For example, we can replace stm's .write callback with something like

    int (*packet)(struct stm_data *data,
                  unsigned int type,    /* data, flag, trig etc */
                  unsigned int options, /* timestamped, marked */
                  u64 payload);

and let the stm core do the "framing", which, then, will be common and
consistent across different architectures/stm implementations.

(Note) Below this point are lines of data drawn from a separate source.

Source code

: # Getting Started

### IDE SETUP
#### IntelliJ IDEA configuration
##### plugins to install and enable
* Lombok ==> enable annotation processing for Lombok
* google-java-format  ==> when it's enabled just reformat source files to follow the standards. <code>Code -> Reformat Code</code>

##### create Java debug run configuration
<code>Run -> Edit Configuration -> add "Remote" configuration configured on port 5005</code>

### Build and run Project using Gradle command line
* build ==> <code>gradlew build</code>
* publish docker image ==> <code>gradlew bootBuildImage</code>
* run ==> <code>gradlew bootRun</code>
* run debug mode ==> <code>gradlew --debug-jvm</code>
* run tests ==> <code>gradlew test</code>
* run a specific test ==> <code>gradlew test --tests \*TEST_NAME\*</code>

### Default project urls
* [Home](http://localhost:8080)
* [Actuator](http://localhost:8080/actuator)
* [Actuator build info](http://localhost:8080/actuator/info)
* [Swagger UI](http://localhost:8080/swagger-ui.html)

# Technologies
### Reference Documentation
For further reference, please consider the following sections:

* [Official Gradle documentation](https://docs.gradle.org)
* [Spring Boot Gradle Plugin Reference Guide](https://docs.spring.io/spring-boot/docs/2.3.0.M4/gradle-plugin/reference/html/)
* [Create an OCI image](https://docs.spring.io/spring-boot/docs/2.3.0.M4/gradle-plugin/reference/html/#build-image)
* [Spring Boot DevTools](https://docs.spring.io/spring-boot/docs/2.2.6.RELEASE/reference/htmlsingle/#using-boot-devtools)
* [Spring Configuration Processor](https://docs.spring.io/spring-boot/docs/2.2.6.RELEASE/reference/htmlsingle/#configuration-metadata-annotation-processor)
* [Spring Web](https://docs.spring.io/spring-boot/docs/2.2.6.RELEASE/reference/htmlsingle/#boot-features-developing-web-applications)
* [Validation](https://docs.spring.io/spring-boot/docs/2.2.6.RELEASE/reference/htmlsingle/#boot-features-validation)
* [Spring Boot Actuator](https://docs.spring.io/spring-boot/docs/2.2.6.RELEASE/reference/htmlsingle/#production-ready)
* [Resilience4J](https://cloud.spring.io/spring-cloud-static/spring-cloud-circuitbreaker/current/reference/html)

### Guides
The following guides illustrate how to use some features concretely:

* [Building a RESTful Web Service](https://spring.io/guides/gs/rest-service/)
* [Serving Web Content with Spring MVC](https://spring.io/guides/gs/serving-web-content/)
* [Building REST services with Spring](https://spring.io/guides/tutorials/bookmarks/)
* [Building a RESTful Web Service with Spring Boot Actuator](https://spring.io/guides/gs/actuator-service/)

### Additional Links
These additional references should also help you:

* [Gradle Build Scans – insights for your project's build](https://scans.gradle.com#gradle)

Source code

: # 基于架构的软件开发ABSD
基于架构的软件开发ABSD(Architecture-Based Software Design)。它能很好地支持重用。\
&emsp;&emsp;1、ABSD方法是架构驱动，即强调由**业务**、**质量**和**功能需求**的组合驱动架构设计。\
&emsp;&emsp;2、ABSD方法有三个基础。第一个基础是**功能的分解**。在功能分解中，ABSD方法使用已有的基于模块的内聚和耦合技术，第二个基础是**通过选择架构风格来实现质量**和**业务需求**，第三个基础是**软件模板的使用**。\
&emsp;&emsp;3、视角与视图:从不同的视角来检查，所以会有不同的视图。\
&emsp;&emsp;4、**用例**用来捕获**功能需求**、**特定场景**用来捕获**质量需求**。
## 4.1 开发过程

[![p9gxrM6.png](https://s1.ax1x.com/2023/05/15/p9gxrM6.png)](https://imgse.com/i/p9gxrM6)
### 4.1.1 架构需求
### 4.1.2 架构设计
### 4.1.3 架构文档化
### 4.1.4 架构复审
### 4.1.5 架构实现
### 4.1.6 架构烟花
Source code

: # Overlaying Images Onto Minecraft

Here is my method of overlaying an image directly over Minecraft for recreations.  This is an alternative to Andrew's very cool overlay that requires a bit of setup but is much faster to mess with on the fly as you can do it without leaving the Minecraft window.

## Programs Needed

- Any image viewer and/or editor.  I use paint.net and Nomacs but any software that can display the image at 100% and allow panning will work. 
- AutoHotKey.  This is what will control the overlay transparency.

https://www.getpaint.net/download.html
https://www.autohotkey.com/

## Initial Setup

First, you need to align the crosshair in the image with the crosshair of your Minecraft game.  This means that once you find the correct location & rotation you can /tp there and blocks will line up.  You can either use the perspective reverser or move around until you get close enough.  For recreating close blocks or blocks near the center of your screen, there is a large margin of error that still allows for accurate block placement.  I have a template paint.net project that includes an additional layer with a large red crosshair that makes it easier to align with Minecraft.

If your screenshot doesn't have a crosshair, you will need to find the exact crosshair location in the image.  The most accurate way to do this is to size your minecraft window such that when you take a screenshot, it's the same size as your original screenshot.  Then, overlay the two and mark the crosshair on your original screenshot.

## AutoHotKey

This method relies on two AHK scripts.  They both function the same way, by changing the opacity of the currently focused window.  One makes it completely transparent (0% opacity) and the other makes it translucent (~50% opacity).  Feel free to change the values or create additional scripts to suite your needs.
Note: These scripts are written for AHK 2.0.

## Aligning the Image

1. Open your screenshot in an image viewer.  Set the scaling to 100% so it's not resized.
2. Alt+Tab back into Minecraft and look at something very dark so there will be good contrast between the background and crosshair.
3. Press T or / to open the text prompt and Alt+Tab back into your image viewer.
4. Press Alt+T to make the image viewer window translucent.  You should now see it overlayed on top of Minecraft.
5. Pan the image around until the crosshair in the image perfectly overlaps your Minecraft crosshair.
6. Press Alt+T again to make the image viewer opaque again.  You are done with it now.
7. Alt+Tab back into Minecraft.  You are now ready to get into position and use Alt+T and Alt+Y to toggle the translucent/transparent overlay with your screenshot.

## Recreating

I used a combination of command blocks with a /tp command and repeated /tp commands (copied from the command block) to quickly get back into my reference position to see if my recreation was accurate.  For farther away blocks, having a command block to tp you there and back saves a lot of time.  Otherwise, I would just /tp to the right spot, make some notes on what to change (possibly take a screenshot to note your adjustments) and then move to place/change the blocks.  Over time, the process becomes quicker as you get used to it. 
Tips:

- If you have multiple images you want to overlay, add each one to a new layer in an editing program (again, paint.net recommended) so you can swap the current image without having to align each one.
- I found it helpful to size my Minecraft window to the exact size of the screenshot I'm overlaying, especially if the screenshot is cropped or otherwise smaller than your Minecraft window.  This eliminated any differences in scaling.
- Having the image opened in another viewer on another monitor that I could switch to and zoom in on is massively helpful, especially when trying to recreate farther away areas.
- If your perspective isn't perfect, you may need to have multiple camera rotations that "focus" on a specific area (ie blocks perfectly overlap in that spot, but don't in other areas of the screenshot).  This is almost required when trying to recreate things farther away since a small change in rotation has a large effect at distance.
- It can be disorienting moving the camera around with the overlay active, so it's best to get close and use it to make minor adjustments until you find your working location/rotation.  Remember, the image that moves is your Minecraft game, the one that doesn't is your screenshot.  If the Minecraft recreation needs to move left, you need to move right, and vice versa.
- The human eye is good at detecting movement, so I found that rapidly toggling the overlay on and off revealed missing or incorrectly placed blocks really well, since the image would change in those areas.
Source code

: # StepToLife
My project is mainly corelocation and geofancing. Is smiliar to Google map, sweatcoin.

> +static long stm_ioctl(struct file *file, unsigned int cmd, unsigned long arg)
> +{
> +	u32 options;
> +	struct stm_node *node = file->private_data;
> +
> +	switch (cmd) {
> +	case STM_IOCTL_SET_OPTIONS:
> +		if (copy_from_user(&options, (void __user *)arg, sizeof(u32)))
> +			return -EFAULT;
> +
> +		options &= (STM_OPTION_TIMESTAMPED | STM_OPTION_GUARANTEED);
> +		node->options = options;
> +		break;
> +	case STM_IOCTL_GET_OPTIONS:
> +		options = node->options;
> +		if (copy_to_user((void __user *)arg, &options, sizeof(options)))
> +			return -EFAULT;
> +		break;
> +	default:
> +		return -EINVAL;
> +	};
> +
> +	return 0;
> +}

That way, we also won't need private ioctl()s, or at least, not for this
reason.

How do you feel about this?

Regards,
--
Alex
Mathieu Poirier March 30, 2015, 3:48 p.m. UTC | #3
On 30 March 2015 at 08:04, Alexander Shishkin
<alexander.shishkin@linux.intel.com> wrote:
> Mathieu Poirier <mathieu.poirier@linaro.org> writes:
>
>> +static int stm_send(void *addr, const void *data, u32 size)
>> +{
>> +     u32 len = size;
>> +
>> +     if (((unsigned long)data & 0x1) && (size >= 1)) {
>> +             writeb_relaxed(*(u8 *)data, addr);
>> +             data++;
>> +             size--;
>> +     }
>> +     if (((unsigned long)data & 0x2) && (size >= 2)) {
>> +             writew_relaxed(*(u16 *)data, addr);
>> +             data += 2;
>> +             size -= 2;
>> +     }
>> +
>> +     /* now we are 32bit aligned */
>> +     while (size >= 4) {
>> +             writel_relaxed(*(u32 *)data, addr);
>> +             data += 4;
>> +             size -= 4;
>> +     }
>> +
>> +     if (size >= 2) {
>> +             writew_relaxed(*(u16 *)data, addr);
>> +             data += 2;
>> +             size -= 2;
>> +     }
>> +     if (size >= 1) {
>> +             writeb_relaxed(*(u8 *)data, addr);
>> +             data++;
>> +             size--;
>> +     }
>> +
>> +     return len;
>> +}
>> +
>> +static int stm_trace_data(unsigned long ch_addr, u32 options,
>> +                       const void *data, u32 size)
>> +{
>> +     void *addr;
>> +
>> +     options &= ~STM_OPTION_TIMESTAMPED;
>> +     addr = (void *)(ch_addr | stm_channel_off(STM_PKT_TYPE_DATA, options));
>> +
>> +     return stm_send(addr, data, size);
>> +}
>> +
>> +static inline int stm_trace_hw(u32 options, u32 channel, u8 entity_id,
>> +                            const void *data, u32 size)
>> +{
>> +     int len = 0;
>> +     unsigned long ch_addr;
>> +     struct stm_drvdata *drvdata = stmdrvdata;
>> +
>> +
>> +     /* get the channel address */
>> +     ch_addr = (unsigned long)stm_channel_addr(drvdata, channel);
>> +
>> +     if (drvdata->write_64bit)
>> +             len = stm_trace_data_64bit(ch_addr, options, data, size);
>> +     else
>> +             /* send the payload data */
>> +             len = stm_trace_data(ch_addr, options, data, size);
>> +
>> +     return len;
>> +}
>
> As it looks from the above snippet, you're using a stream of DATA
> packets for user's payload. I also noticed that you use an ioctl to
> trigger timestamps.

Right, the ioctl() conveys user space intentions on that channel.
Options are kept and applied on every packet for as long as the
channel is open.

>
> Now, in the STP protocol there are, for example, marked data packets
> that can be used to mark beginning of a higher-level message,
> timestamped data packets that can be used to mean the same thing and
> FLAG packets to mark message boundaries.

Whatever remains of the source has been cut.